WORK INSTRUCTIONS. Give again, word for word, the lines below that run from the line with "Далее при поступлении" through the line with "Still, I expect". Drop the pictures.

THE INPUT.
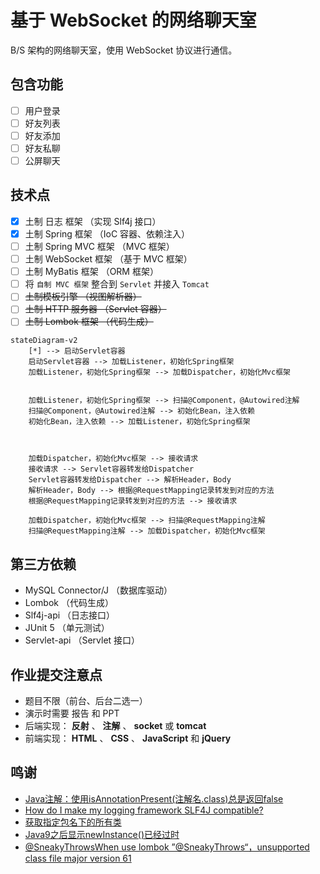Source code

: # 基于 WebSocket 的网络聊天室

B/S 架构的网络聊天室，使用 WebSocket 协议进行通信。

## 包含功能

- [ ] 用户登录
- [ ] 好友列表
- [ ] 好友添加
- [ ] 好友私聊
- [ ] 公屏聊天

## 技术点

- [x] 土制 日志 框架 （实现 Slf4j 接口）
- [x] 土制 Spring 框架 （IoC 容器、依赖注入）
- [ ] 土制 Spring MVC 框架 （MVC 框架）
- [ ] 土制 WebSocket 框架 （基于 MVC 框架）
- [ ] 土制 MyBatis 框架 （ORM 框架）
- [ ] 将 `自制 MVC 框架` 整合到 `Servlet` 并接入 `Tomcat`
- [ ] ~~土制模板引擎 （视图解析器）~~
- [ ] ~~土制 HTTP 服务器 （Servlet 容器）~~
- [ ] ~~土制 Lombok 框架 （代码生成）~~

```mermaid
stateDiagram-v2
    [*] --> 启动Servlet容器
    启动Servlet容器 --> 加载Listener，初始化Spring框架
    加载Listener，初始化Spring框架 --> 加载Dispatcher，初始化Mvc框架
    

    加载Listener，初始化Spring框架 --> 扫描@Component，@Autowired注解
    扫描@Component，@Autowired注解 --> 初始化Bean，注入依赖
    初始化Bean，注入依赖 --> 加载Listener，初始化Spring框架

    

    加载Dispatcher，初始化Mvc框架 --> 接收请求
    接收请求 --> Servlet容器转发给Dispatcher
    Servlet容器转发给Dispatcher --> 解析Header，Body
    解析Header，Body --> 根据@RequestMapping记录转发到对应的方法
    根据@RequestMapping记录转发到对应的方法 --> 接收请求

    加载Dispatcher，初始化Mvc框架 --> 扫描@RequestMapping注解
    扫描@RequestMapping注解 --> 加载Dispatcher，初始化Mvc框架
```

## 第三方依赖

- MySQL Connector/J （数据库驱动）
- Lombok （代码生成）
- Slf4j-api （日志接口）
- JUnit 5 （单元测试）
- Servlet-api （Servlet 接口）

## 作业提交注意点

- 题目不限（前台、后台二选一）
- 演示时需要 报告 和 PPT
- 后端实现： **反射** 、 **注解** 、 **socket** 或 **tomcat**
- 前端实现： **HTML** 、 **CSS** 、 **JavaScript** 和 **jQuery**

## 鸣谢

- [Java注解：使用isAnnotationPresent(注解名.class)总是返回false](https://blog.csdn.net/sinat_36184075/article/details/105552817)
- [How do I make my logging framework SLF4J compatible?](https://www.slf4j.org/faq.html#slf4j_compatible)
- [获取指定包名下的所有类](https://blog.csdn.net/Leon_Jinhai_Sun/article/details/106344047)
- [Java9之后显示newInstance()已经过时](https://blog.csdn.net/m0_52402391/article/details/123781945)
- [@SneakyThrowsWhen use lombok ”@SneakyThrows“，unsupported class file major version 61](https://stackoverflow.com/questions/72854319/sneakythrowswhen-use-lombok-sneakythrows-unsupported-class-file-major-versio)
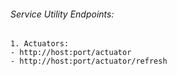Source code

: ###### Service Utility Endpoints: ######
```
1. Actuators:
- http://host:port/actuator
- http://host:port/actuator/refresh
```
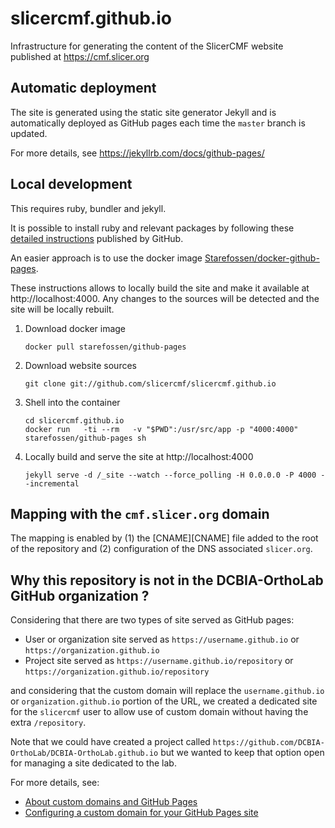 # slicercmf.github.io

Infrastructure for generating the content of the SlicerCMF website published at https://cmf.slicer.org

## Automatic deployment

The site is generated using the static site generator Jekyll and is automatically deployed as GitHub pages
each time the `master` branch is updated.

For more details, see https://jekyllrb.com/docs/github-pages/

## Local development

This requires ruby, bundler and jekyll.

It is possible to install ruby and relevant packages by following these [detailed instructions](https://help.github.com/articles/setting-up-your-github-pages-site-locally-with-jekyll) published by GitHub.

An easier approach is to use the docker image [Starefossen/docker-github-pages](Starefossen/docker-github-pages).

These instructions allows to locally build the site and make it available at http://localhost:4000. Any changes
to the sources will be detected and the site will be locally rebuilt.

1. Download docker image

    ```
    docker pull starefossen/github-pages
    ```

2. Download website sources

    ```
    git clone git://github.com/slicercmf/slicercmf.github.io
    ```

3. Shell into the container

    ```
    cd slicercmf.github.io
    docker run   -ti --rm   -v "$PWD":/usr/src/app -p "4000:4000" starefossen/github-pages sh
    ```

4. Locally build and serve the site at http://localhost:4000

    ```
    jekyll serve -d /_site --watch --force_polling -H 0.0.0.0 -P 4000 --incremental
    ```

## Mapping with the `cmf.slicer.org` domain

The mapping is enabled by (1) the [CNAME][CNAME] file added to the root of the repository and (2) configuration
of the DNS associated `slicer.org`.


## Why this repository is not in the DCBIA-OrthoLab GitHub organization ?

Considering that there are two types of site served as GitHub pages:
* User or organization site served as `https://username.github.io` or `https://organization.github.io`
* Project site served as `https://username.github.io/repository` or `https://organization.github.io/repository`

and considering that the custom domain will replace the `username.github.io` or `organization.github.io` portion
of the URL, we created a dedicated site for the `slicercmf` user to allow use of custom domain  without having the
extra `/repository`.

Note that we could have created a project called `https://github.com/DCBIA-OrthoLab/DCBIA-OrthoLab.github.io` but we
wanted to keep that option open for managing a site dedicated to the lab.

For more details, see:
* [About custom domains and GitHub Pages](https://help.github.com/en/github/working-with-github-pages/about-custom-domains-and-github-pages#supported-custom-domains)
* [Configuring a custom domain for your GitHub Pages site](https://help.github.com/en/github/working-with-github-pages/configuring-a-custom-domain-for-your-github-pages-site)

---

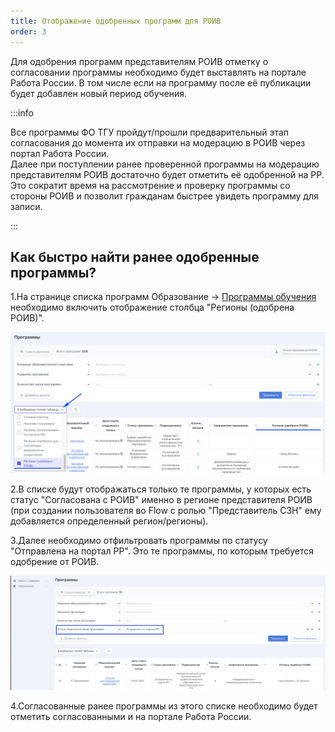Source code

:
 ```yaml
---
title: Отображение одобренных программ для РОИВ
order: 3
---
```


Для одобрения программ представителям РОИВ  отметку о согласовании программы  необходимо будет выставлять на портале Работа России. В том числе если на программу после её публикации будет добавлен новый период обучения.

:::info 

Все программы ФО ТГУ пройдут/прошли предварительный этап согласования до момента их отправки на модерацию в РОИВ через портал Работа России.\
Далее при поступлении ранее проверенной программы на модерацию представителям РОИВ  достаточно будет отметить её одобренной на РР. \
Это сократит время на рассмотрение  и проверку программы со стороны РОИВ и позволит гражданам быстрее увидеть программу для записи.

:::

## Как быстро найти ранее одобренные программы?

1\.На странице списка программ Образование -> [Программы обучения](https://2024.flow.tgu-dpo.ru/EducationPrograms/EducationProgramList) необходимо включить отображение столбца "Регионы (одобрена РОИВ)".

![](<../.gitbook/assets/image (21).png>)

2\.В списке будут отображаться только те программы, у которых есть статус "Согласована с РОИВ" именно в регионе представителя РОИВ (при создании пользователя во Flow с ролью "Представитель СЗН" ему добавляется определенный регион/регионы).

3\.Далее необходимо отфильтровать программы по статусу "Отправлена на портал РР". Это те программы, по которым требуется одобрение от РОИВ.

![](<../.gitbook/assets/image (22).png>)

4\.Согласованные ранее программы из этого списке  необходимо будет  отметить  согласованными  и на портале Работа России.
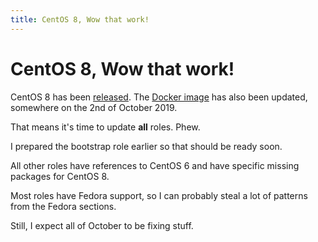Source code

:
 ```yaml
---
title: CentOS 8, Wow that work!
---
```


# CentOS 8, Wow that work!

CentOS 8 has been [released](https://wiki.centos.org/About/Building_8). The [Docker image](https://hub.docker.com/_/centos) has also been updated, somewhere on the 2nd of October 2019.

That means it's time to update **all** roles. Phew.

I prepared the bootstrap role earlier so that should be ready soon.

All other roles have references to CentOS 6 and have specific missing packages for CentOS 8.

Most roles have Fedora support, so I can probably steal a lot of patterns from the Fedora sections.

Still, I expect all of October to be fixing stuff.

SOLVED PROBLEM.
Далее при поступлении ранее проверенной программы на модерацию представителям РОИВ  достаточно будет отметить её одобренной на РР. \
Это сократит время на рассмотрение  и проверку программы со стороны РОИВ и позволит гражданам быстрее увидеть программу для записи.

:::

## Как быстро найти ранее одобренные программы?

1\.На странице списка программ Образование -> [Программы обучения](https://2024.flow.tgu-dpo.ru/EducationPrograms/EducationProgramList) необходимо включить отображение столбца "Регионы (одобрена РОИВ)".

![](<../.gitbook/assets/image (21).png>)

2\.В списке будут отображаться только те программы, у которых есть статус "Согласована с РОИВ" именно в регионе представителя РОИВ (при создании пользователя во Flow с ролью "Представитель СЗН" ему добавляется определенный регион/регионы).

3\.Далее необходимо отфильтровать программы по статусу "Отправлена на портал РР". Это те программы, по которым требуется одобрение от РОИВ.

![](<../.gitbook/assets/image (22).png>)

4\.Согласованные ранее программы из этого списке  необходимо будет  отметить  согласованными  и на портале Работа России.
Source code

:
 ```yaml
---
title: CentOS 8, Wow that work!
---
```


# CentOS 8, Wow that work!

CentOS 8 has been [released](https://wiki.centos.org/About/Building_8). The [Docker image](https://hub.docker.com/_/centos) has also been updated, somewhere on the 2nd of October 2019.

That means it's time to update **all** roles. Phew.

I prepared the bootstrap role earlier so that should be ready soon.

All other roles have references to CentOS 6 and have specific missing packages for CentOS 8.

Most roles have Fedora support, so I can probably steal a lot of patterns from the Fedora sections.

Still, I expect all of October to be fixing stuff.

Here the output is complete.